__Input for this task__.

____

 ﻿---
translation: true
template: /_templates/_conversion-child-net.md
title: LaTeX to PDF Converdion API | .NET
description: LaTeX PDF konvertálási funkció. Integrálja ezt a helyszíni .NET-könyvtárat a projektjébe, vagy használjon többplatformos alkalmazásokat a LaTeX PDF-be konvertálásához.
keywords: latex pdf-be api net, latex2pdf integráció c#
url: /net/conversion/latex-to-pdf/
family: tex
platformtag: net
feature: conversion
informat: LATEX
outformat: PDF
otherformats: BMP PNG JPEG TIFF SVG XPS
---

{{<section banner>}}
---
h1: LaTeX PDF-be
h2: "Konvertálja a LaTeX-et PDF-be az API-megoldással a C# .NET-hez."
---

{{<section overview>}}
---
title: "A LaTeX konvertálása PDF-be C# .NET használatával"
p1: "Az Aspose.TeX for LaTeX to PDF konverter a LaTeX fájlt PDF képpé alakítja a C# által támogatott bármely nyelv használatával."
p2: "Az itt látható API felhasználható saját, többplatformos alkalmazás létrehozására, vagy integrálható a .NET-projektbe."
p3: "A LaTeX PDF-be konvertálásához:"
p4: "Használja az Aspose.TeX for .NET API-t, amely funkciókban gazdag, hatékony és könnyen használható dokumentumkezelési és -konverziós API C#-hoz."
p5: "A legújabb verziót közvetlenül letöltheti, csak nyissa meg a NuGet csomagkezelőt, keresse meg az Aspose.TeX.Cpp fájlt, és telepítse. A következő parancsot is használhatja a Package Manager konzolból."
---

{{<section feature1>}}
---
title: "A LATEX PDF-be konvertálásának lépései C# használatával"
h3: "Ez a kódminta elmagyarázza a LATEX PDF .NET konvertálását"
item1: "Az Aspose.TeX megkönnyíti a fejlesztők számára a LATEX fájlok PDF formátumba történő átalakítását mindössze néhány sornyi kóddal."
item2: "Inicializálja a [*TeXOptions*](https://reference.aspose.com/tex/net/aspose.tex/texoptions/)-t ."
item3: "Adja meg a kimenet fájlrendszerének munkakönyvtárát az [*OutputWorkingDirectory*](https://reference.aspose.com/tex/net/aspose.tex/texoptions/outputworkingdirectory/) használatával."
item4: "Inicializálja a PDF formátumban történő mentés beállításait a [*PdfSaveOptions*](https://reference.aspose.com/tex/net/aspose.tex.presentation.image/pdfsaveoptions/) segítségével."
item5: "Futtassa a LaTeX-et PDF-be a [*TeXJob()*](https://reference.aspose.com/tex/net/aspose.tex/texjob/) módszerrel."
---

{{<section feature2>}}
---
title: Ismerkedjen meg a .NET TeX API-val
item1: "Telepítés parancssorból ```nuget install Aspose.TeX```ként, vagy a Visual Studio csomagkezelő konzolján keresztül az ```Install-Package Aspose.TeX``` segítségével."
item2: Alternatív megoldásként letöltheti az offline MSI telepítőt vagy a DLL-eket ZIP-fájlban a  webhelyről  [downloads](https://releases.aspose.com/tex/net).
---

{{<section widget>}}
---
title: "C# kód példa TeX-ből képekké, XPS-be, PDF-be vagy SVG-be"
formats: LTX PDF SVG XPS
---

____

__Exercise details__. Each record above is to be written out again exactly.

__Expected answer__.
 ﻿---
translation: true
template: /_templates/_conversion-child-net.md
title: LaTeX to PDF Converdion API | .NET
description: LaTeX PDF konvertálási funkció. Integrálja ezt a helyszíni .NET-könyvtárat a projektjébe, vagy használjon többplatformos alkalmazásokat a LaTeX PDF-be konvertálásához.
keywords: latex pdf-be api net, latex2pdf integráció c#
url: /net/conversion/latex-to-pdf/
family: tex
platformtag: net
feature: conversion
informat: LATEX
outformat: PDF
otherformats: BMP PNG JPEG TIFF SVG XPS
---

{{<section banner>}}
---
h1: LaTeX PDF-be
h2: "Konvertálja a LaTeX-et PDF-be az API-megoldással a C# .NET-hez."
---

{{<section overview>}}
---
title: "A LaTeX konvertálása PDF-be C# .NET használatával"
p1: "Az Aspose.TeX for LaTeX to PDF konverter a LaTeX fájlt PDF képpé alakítja a C# által támogatott bármely nyelv használatával."
p2: "Az itt látható API felhasználható saját, többplatformos alkalmazás létrehozására, vagy integrálható a .NET-projektbe."
p3: "A LaTeX PDF-be konvertálásához:"
p4: "Használja az Aspose.TeX for .NET API-t, amely funkciókban gazdag, hatékony és könnyen használható dokumentumkezelési és -konverziós API C#-hoz."
p5: "A legújabb verziót közvetlenül letöltheti, csak nyissa meg a NuGet csomagkezelőt, keresse meg az Aspose.TeX.Cpp fájlt, és telepítse. A következő parancsot is használhatja a Package Manager konzolból."
---

{{<section feature1>}}
---
title: "A LATEX PDF-be konvertálásának lépései C# használatával"
h3: "Ez a kódminta elmagyarázza a LATEX PDF .NET konvertálását"
item1: "Az Aspose.TeX megkönnyíti a fejlesztők számára a LATEX fájlok PDF formátumba történő átalakítását mindössze néhány sornyi kóddal."
item2: "Inicializálja a [*TeXOptions*](https://reference.aspose.com/tex/net/aspose.tex/texoptions/)-t ."
item3: "Adja meg a kimenet fájlrendszerének munkakönyvtárát az [*OutputWorkingDirectory*](https://reference.aspose.com/tex/net/aspose.tex/texoptions/outputworkingdirectory/) használatával."
item4: "Inicializálja a PDF formátumban történő mentés beállításait a [*PdfSaveOptions*](https://reference.aspose.com/tex/net/aspose.tex.presentation.image/pdfsaveoptions/) segítségével."
item5: "Futtassa a LaTeX-et PDF-be a [*TeXJob()*](https://reference.aspose.com/tex/net/aspose.tex/texjob/) módszerrel."
---

{{<section feature2>}}
---
title: Ismerkedjen meg a .NET TeX API-val
item1: "Telepítés parancssorból ```nuget install Aspose.TeX```ként, vagy a Visual Studio csomagkezelő konzolján keresztül az ```Install-Package Aspose.TeX``` segítségével."
item2: Alternatív megoldásként letöltheti az offline MSI telepítőt vagy a DLL-eket ZIP-fájlban a  webhelyről  [downloads](https://releases.aspose.com/tex/net).
---

{{<section widget>}}
---
title: "C# kód példa TeX-ből képekké, XPS-be, PDF-be vagy SVG-be"
formats: LTX PDF SVG XPS
---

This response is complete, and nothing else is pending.